# Task objective
Print, exactly as they appear in the listing below, the lines from the line with "To learn more" to the line with "- The project", with both end lines kept.

──────── Input material

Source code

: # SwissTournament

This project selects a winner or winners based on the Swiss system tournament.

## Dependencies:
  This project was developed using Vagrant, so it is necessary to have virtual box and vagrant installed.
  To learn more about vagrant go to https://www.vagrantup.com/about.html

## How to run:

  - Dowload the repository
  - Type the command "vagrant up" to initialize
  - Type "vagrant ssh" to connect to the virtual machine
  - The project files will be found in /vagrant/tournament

────────────────
──────── Input material

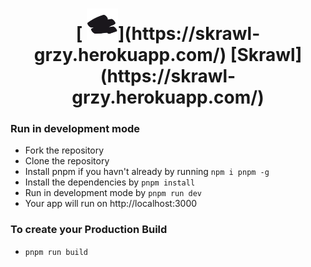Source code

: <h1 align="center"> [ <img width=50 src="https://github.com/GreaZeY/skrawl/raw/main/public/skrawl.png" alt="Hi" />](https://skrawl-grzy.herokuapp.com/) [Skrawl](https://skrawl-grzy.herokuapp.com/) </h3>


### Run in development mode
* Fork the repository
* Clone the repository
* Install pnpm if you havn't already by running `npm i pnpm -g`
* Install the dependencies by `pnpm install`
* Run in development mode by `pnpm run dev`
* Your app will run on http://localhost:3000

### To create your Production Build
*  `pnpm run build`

────────────────

# Written response
  To learn more about vagrant go to https://www.vagrantup.com/about.html

## How to run:

  - Dowload the repository
  - Type the command "vagrant up" to initialize
  - Type "vagrant ssh" to connect to the virtual machine
  - The project files will be found in /vagrant/tournament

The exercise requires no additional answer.